SUPPLIED MATERIAL:

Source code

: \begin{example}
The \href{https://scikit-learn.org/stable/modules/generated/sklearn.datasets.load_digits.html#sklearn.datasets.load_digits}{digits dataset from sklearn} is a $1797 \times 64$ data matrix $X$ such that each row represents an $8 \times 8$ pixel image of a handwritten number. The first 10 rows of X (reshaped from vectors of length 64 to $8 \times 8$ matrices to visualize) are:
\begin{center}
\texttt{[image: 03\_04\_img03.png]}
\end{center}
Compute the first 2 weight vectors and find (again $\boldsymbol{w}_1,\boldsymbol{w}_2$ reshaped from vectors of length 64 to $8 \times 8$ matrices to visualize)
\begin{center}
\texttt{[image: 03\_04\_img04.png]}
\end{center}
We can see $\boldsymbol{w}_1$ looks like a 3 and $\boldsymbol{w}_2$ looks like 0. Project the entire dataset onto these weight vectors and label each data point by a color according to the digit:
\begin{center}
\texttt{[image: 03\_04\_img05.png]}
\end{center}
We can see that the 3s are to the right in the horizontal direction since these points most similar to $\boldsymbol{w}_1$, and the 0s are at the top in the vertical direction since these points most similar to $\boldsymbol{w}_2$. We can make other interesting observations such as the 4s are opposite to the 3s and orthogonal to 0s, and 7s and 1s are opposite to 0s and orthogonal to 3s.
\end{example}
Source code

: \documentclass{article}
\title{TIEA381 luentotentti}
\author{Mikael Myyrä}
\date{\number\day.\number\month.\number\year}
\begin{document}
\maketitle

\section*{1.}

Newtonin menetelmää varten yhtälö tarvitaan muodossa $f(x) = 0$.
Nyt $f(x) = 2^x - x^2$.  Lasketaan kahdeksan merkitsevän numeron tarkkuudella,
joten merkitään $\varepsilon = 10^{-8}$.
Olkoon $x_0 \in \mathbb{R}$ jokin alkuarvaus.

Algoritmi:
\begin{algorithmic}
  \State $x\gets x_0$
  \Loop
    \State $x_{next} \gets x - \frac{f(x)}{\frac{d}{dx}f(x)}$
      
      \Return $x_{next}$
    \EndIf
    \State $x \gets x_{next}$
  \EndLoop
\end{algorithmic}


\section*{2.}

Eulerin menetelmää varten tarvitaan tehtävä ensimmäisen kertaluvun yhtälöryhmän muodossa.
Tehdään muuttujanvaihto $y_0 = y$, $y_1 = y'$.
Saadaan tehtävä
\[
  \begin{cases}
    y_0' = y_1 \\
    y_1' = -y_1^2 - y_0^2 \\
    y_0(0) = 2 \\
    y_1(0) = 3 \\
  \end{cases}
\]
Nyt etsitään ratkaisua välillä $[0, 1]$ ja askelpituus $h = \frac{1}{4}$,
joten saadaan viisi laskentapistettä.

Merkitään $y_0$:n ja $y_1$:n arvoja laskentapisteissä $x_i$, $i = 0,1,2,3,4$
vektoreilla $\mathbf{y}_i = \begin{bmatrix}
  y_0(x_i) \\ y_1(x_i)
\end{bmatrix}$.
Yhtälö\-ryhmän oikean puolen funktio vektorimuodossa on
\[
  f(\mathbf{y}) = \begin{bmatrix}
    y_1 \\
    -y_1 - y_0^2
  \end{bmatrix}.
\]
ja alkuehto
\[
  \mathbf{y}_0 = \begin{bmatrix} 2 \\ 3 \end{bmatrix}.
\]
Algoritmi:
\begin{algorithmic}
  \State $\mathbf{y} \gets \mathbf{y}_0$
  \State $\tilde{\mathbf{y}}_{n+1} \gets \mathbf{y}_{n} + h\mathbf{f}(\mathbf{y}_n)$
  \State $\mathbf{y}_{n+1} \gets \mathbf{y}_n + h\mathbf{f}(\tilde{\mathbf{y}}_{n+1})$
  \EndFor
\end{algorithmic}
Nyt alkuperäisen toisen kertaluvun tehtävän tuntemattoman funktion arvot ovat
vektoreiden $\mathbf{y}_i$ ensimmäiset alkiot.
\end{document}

EXERCISE:
Retype every line above with nothing changed.

WRITTEN RESPONSE:
Source code

: \begin{example}
The \href{https://scikit-learn.org/stable/modules/generated/sklearn.datasets.load_digits.html#sklearn.datasets.load_digits}{digits dataset from sklearn} is a $1797 \times 64$ data matrix $X$ such that each row represents an $8 \times 8$ pixel image of a handwritten number. The first 10 rows of X (reshaped from vectors of length 64 to $8 \times 8$ matrices to visualize) are:
\begin{center}
\texttt{[image: 03\_04\_img03.png]}
\end{center}
Compute the first 2 weight vectors and find (again $\boldsymbol{w}_1,\boldsymbol{w}_2$ reshaped from vectors of length 64 to $8 \times 8$ matrices to visualize)
\begin{center}
\texttt{[image: 03\_04\_img04.png]}
\end{center}
We can see $\boldsymbol{w}_1$ looks like a 3 and $\boldsymbol{w}_2$ looks like 0. Project the entire dataset onto these weight vectors and label each data point by a color according to the digit:
\begin{center}
\texttt{[image: 03\_04\_img05.png]}
\end{center}
We can see that the 3s are to the right in the horizontal direction since these points most similar to $\boldsymbol{w}_1$, and the 0s are at the top in the vertical direction since these points most similar to $\boldsymbol{w}_2$. We can make other interesting observations such as the 4s are opposite to the 3s and orthogonal to 0s, and 7s and 1s are opposite to 0s and orthogonal to 3s.
\end{example}
Source code

: \documentclass{article}
\title{TIEA381 luentotentti}
\author{Mikael Myyrä}
\date{\number\day.\number\month.\number\year}
\begin{document}
\maketitle

\section*{1.}

Newtonin menetelmää varten yhtälö tarvitaan muodossa $f(x) = 0$.
Nyt $f(x) = 2^x - x^2$.  Lasketaan kahdeksan merkitsevän numeron tarkkuudella,
joten merkitään $\varepsilon = 10^{-8}$.
Olkoon $x_0 \in \mathbb{R}$ jokin alkuarvaus.

Algoritmi:
\begin{algorithmic}
  \State $x\gets x_0$
  \Loop
    \State $x_{next} \gets x - \frac{f(x)}{\frac{d}{dx}f(x)}$
      
      \Return $x_{next}$
    \EndIf
    \State $x \gets x_{next}$
  \EndLoop
\end{algorithmic}


\section*{2.}

Eulerin menetelmää varten tarvitaan tehtävä ensimmäisen kertaluvun yhtälöryhmän muodossa.
Tehdään muuttujanvaihto $y_0 = y$, $y_1 = y'$.
Saadaan tehtävä
\[
  \begin{cases}
    y_0' = y_1 \\
    y_1' = -y_1^2 - y_0^2 \\
    y_0(0) = 2 \\
    y_1(0) = 3 \\
  \end{cases}
\]
Nyt etsitään ratkaisua välillä $[0, 1]$ ja askelpituus $h = \frac{1}{4}$,
joten saadaan viisi laskentapistettä.

Merkitään $y_0$:n ja $y_1$:n arvoja laskentapisteissä $x_i$, $i = 0,1,2,3,4$
vektoreilla $\mathbf{y}_i = \begin{bmatrix}
  y_0(x_i) \\ y_1(x_i)
\end{bmatrix}$.
Yhtälö\-ryhmän oikean puolen funktio vektorimuodossa on
\[
  f(\mathbf{y}) = \begin{bmatrix}
    y_1 \\
    -y_1 - y_0^2
  \end{bmatrix}.
\]
ja alkuehto
\[
  \mathbf{y}_0 = \begin{bmatrix} 2 \\ 3 \end{bmatrix}.
\]
Algoritmi:
\begin{algorithmic}
  \State $\mathbf{y} \gets \mathbf{y}_0$
  \State $\tilde{\mathbf{y}}_{n+1} \gets \mathbf{y}_{n} + h\mathbf{f}(\mathbf{y}_n)$
  \State $\mathbf{y}_{n+1} \gets \mathbf{y}_n + h\mathbf{f}(\tilde{\mathbf{y}}_{n+1})$
  \EndFor
\end{algorithmic}
Nyt alkuperäisen toisen kertaluvun tehtävän tuntemattoman funktion arvot ovat
vektoreiden $\mathbf{y}_i$ ensimmäiset alkiot.
\end{document}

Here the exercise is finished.